Importantly, young London Congolese on and off stage are more than actors performing a ritual of shared ‘hybrid’ cultural identity. Their fashion and beauty spectacles are also very much entangled with the economics and politics of everyday life. On the one hand, body rituals could be classified as a type of cultural business focused on shaping an economic progression of the Congolese community in the city, and on investing in an improvement in the homeland. On the other hand, young London Congolese employ fashion and beauty performances as forms of political resistance where norms, inequalities and stereotypes are contested.

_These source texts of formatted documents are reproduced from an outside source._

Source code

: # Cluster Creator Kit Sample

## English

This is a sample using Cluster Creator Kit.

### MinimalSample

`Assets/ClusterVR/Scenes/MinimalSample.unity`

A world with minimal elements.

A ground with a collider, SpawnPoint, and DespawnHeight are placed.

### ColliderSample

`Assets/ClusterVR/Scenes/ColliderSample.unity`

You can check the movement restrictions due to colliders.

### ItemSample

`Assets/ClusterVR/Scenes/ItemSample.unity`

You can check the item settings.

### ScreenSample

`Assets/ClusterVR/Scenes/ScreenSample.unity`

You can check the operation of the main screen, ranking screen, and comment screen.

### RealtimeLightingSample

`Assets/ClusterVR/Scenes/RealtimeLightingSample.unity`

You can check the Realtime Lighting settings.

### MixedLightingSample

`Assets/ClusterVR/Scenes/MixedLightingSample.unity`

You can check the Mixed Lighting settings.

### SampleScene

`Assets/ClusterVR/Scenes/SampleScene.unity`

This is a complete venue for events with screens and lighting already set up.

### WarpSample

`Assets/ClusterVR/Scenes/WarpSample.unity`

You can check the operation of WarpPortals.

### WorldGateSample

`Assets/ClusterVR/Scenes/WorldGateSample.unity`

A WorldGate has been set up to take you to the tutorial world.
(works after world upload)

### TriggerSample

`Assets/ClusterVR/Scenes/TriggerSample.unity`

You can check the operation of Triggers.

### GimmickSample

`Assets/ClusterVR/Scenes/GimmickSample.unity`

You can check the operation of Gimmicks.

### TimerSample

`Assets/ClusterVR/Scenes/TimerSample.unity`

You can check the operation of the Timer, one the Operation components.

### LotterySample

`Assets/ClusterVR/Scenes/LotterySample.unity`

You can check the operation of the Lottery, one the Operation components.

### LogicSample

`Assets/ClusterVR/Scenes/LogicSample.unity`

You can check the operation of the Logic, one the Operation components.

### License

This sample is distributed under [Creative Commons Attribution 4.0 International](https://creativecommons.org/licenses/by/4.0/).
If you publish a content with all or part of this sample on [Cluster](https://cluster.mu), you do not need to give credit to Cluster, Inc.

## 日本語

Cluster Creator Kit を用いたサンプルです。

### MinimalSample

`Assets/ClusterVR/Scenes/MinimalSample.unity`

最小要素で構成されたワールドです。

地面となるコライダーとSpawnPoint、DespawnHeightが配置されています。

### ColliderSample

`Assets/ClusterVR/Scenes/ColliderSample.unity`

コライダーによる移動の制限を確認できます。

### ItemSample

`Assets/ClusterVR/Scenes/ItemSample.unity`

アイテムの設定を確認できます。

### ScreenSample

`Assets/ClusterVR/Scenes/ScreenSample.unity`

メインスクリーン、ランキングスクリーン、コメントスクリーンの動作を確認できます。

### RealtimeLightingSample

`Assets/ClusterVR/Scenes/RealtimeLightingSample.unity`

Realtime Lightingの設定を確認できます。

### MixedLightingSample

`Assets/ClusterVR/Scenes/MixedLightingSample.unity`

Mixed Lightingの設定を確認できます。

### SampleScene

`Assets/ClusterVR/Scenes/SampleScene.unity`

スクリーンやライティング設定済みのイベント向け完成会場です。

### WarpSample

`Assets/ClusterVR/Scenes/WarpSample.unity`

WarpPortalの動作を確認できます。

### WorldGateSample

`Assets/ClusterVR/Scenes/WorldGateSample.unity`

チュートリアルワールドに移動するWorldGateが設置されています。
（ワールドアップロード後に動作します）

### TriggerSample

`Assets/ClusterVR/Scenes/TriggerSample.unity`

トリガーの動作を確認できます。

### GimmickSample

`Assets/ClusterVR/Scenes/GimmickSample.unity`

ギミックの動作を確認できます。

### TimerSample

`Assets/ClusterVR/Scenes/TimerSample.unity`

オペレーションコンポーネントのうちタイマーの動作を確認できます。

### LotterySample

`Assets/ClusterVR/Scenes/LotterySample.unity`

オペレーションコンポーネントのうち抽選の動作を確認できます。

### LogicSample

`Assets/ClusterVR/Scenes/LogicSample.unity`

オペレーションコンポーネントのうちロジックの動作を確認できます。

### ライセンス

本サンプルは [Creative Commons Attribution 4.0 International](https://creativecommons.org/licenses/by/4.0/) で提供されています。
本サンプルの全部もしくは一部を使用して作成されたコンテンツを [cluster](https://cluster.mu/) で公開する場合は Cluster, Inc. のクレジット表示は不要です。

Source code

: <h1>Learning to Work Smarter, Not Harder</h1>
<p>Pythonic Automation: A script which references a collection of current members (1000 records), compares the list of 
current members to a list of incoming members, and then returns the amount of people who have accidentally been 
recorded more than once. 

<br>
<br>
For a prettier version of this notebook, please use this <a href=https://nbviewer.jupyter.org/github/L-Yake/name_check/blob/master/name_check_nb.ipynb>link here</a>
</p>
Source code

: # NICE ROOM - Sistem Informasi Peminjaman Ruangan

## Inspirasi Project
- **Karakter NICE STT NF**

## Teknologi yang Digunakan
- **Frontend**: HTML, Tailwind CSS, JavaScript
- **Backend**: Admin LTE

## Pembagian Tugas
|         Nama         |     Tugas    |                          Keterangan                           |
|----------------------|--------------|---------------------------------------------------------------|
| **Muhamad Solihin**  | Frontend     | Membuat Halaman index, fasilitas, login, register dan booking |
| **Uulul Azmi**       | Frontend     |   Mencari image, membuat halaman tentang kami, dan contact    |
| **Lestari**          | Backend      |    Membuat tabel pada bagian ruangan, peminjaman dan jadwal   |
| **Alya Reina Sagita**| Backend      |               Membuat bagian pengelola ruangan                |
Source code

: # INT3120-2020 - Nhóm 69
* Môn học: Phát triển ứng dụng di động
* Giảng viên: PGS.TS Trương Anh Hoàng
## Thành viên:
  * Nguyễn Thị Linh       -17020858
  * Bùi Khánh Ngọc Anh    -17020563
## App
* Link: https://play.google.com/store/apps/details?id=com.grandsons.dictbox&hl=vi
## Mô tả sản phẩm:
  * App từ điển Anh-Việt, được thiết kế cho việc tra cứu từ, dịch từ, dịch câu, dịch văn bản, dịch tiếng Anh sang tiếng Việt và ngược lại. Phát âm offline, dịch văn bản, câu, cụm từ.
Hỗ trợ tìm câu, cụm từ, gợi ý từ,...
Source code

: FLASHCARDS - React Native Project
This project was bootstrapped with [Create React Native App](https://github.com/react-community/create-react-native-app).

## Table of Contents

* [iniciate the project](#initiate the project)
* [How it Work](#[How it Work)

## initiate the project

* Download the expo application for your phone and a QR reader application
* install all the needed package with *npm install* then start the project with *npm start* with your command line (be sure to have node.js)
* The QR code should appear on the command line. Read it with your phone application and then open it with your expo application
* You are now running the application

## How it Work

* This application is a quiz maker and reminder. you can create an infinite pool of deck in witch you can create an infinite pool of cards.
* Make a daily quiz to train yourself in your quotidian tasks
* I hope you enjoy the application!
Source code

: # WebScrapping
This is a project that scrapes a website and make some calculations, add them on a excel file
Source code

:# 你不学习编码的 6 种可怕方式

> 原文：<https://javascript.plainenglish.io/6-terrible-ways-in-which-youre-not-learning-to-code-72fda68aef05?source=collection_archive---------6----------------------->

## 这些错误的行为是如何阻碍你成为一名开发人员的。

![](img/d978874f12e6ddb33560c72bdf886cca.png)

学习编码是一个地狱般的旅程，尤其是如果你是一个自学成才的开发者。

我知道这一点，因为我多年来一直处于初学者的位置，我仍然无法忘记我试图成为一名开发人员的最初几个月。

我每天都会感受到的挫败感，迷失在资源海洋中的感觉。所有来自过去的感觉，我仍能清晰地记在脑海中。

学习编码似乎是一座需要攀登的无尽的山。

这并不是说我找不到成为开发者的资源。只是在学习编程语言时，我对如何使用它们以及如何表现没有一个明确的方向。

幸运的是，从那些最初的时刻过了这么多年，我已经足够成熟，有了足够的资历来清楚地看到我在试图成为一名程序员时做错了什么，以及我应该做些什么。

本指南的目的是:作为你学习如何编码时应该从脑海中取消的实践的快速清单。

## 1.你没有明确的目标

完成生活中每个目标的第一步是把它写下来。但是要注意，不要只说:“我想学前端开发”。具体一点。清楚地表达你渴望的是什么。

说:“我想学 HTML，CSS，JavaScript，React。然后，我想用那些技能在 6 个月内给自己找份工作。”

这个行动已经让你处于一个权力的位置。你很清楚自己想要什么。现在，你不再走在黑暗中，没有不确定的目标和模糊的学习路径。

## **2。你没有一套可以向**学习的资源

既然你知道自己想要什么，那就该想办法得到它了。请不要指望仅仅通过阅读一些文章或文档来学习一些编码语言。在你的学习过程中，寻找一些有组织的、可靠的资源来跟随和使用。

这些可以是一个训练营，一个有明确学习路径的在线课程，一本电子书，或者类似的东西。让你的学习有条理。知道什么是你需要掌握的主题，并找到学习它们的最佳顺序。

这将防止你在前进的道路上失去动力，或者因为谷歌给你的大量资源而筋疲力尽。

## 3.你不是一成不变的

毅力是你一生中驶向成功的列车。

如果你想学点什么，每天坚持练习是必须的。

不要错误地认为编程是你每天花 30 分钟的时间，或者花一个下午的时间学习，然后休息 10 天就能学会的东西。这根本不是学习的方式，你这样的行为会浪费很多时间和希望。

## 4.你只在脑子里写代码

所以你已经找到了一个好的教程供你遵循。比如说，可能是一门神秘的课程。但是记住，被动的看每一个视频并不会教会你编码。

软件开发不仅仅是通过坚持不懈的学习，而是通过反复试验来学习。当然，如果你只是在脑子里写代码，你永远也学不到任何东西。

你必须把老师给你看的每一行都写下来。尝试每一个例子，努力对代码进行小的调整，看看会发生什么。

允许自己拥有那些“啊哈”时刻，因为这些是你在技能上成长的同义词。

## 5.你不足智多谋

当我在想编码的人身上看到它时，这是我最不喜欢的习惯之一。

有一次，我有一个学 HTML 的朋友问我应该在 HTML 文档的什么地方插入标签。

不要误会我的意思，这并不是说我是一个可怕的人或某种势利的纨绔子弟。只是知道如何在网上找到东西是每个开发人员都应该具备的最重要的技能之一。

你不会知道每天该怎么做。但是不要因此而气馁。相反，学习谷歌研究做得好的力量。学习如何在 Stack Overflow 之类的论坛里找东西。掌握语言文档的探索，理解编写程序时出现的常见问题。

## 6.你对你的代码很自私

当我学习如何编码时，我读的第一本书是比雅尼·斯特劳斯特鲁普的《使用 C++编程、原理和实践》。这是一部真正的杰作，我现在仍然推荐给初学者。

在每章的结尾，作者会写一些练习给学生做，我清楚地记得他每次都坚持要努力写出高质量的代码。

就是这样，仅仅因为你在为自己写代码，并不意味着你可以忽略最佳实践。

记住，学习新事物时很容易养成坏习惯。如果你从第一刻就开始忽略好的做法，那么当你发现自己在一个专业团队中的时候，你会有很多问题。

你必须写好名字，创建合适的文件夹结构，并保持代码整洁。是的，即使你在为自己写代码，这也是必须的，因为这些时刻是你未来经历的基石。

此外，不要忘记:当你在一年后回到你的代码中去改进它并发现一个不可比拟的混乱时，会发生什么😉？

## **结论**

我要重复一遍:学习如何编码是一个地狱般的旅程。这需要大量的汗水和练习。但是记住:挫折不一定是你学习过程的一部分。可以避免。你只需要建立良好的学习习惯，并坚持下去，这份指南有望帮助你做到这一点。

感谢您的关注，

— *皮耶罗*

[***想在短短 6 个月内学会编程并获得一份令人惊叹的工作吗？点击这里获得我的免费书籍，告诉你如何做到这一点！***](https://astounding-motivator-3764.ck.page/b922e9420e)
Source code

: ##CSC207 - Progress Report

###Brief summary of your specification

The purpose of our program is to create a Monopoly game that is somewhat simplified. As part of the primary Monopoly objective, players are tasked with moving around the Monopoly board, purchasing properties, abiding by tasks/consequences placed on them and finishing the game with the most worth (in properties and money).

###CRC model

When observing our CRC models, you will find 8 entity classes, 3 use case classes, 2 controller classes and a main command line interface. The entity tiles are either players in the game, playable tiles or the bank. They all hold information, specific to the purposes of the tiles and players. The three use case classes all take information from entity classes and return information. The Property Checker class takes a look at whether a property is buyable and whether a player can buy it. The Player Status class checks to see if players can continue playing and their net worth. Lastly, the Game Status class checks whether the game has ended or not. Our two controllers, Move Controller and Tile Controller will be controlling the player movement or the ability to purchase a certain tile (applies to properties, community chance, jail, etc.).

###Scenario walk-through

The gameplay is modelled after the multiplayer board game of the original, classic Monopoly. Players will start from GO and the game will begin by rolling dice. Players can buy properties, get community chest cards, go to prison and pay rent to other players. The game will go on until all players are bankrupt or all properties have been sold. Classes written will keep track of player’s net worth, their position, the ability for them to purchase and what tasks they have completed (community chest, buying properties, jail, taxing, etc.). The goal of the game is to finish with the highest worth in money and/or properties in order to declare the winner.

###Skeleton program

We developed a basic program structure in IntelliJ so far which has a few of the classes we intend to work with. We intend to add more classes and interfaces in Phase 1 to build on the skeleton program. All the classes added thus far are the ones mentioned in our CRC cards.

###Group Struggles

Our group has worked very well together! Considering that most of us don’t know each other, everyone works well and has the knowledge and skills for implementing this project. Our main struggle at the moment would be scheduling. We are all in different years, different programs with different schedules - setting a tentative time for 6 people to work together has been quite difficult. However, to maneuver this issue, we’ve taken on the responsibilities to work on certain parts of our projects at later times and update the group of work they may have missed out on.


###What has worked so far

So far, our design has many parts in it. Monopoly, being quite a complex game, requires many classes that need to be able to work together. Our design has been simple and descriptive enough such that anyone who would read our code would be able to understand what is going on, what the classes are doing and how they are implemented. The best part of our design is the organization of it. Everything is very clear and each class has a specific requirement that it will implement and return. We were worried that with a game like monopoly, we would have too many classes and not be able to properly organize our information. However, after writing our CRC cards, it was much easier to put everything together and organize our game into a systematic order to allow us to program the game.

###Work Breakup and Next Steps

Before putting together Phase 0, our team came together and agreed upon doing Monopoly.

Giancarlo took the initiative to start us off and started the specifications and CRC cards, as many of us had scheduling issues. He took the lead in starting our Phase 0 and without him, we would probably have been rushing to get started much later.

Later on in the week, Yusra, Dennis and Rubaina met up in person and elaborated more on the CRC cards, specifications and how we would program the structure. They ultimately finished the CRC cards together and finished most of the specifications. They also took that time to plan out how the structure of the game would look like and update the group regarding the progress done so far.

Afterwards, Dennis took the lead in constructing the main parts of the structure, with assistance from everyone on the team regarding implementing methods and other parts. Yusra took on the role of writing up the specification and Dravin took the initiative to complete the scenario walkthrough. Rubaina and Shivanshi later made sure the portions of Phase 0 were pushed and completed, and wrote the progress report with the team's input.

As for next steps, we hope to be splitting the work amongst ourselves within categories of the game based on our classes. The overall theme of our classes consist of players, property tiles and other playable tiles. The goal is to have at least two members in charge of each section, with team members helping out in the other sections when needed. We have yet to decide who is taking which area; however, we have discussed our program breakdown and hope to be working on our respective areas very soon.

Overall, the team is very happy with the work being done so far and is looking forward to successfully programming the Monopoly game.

The diasporic beauty pageant of the Miss Congo Beauty Pageant UK, which takes place every year among the community, can be taken as an example. Instead of figuring as a spectacle pursuing women’s oppression, the ritual performance stands as a significant site of identity production, cultural agency and political intervention. Along with encapsulating cultural representations through which ‘traditional’ Congolese values and norms are re-produced, the Miss Congo scenario is used as a platform by the younger generation to tackle openly controversial issues affecting their own group and, more broadly, Black African diasporas. Among these are gender violence, inequality and the under-discussed issue of the HIV virus and its attached widespread stigma. Furthermore, the spectacle is also deployed to encourage Afro-diasporic alternatives to Euro-Western beauty and body standards, disseminating African aesthetics, notions of Black beauty and the ‘natural’ body, and potentially becoming a tool to overcome the Western systems of cultural representation.
Through this and other forms of body rituals, young London Congolese reveal what it means to belong to a minority group in a global city, while addressing issues of power, voice and visibility. Performances of the body serve for the youth to produce and distribute ideas about their own community and culture, often challenging what has been passed onto them by their parents’ generation while advocating progress within the diaspora itself. They dramatise and witness their own history-making, constructing their own definition of themselves, their own understanding of their past, present and future.
The stage of the Miss Congo performance thus stands meaningfully as cultural, economic and political arena, where the embodiment of Black ‘feminist’ values and ‘feminine’ styles are entangled. It provides an avenue to mark a contemporary ‘identity tale’, a new cultural imaginary of ‘Black-ness’ and ‘Congolese-ness’ of both the actors and the observers.
This post is based on Benedetta Morsiani’s PhD thesis exploring fashion and beauty practices among young London Congolese.